Records to process —
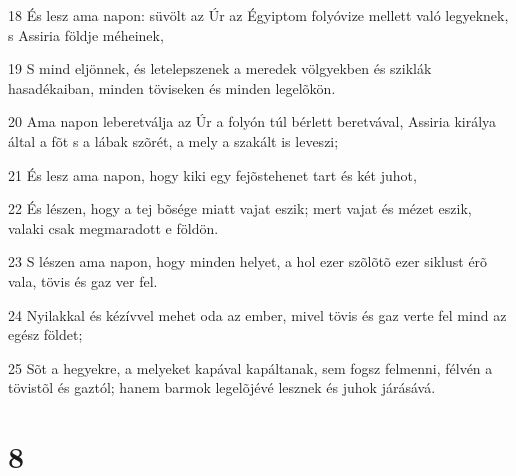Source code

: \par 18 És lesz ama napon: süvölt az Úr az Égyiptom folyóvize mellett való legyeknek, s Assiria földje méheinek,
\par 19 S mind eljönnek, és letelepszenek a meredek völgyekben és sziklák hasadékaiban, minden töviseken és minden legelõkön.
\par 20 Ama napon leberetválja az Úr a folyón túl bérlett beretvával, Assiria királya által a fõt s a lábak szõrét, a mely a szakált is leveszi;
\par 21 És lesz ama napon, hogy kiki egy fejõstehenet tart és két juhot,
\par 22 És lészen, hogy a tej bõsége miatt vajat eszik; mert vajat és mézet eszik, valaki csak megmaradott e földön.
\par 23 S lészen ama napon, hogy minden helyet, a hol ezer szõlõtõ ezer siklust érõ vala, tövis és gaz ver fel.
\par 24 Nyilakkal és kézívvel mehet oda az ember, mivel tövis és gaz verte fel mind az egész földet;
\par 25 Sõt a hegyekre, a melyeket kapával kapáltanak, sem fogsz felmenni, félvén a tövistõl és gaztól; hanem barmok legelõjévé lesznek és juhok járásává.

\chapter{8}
* * *
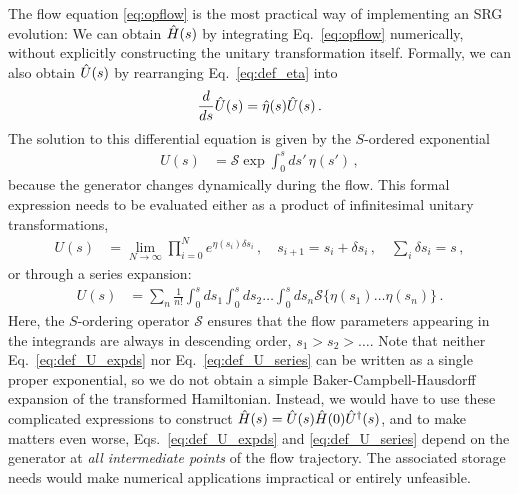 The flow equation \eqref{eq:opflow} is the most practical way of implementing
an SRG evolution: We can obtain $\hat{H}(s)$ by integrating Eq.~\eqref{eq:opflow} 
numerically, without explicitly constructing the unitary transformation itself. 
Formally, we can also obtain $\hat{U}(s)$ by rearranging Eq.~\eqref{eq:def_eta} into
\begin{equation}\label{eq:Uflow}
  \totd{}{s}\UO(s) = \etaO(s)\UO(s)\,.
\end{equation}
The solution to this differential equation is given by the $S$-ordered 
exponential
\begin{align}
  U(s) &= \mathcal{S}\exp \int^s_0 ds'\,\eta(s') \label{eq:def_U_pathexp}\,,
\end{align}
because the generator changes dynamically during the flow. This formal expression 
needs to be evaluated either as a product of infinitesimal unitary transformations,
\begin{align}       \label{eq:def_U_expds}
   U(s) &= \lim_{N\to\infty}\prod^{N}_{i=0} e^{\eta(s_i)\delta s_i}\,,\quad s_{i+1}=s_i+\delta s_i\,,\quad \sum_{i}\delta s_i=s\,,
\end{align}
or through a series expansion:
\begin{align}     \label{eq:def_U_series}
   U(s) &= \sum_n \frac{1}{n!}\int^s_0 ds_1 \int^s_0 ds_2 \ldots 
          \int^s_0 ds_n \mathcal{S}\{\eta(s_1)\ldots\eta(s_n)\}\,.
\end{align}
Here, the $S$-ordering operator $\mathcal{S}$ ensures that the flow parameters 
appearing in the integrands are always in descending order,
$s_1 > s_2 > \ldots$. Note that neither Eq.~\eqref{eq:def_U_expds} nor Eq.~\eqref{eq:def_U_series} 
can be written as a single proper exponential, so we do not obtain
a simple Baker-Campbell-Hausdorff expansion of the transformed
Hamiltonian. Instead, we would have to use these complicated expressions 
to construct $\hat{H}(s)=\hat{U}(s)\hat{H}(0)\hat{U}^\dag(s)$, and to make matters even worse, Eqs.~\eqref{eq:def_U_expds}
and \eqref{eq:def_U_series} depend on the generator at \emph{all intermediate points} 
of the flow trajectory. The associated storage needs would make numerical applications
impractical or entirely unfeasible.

Problem description —
Copy range, inclusive: the line holding "s_2 > \ldots$." to the line holding "a simple Baker-Campbell-Hausdorff". Reproduce exactly those lines of the records above and no others.

Finished task —
$s_1 > s_2 > \ldots$. Note that neither Eq.~\eqref{eq:def_U_expds} nor Eq.~\eqref{eq:def_U_series} 
can be written as a single proper exponential, so we do not obtain
a simple Baker-Campbell-Hausdorff expansion of the transformed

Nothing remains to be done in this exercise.